#### The task
Find each line of the material below in which the word "About" occurs, and return it.

#### Records
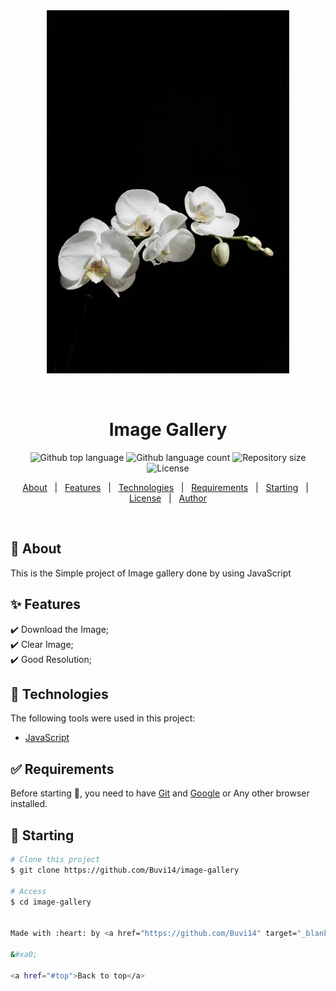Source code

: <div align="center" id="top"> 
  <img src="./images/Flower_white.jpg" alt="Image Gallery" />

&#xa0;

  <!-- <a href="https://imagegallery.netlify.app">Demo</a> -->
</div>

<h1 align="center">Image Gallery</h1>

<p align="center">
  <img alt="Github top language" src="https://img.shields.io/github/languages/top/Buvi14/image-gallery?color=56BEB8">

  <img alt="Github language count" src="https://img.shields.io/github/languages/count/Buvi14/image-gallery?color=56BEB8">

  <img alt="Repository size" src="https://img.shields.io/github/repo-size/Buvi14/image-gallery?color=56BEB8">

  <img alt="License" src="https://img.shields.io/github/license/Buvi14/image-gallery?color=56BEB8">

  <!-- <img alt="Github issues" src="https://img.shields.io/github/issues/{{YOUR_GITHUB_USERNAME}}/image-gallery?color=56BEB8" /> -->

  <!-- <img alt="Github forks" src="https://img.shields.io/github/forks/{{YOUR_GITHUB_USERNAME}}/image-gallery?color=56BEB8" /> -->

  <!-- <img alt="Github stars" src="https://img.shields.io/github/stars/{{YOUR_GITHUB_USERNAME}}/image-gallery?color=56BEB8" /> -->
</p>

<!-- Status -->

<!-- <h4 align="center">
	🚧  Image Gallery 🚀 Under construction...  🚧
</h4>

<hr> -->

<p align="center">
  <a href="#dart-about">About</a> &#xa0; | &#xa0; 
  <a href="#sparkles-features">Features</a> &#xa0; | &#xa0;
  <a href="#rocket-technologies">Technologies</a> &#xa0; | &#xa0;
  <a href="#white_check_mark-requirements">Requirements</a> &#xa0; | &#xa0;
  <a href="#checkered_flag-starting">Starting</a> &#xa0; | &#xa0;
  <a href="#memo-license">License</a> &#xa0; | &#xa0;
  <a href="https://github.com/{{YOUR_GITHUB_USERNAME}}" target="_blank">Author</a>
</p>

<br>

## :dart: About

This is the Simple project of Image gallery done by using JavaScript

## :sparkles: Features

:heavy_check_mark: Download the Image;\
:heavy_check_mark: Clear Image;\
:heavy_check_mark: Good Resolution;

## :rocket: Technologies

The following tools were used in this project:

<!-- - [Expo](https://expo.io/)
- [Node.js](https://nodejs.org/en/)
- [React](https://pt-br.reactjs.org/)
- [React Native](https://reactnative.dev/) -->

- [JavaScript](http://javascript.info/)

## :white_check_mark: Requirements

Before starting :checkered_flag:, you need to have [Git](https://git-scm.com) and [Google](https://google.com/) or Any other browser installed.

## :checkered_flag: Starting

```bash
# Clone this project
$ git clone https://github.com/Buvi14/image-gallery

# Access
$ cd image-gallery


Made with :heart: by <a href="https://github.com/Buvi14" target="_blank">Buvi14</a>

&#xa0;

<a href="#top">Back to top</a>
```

==

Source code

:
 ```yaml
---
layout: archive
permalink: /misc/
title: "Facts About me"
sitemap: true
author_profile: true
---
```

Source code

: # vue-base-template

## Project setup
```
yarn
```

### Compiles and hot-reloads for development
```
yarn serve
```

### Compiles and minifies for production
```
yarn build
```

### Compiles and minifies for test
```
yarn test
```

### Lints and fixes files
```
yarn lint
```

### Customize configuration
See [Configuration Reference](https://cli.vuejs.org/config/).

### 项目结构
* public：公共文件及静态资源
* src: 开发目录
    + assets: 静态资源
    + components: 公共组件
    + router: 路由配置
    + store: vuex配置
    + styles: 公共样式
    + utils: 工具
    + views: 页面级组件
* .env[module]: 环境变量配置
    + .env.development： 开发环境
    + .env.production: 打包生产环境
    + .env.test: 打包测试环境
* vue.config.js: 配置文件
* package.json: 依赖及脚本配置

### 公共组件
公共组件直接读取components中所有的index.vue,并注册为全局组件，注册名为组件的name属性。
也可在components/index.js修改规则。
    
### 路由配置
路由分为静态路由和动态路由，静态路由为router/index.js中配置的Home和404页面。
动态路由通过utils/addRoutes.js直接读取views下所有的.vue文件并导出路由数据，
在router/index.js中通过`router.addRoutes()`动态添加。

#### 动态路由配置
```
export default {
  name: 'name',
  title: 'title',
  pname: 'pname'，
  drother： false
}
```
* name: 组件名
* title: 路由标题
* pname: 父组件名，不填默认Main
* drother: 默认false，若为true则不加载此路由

#### Answer space
  <a href="#dart-about">About</a> &#xa0; | &#xa0; 
## :dart: About
title: "Facts About me"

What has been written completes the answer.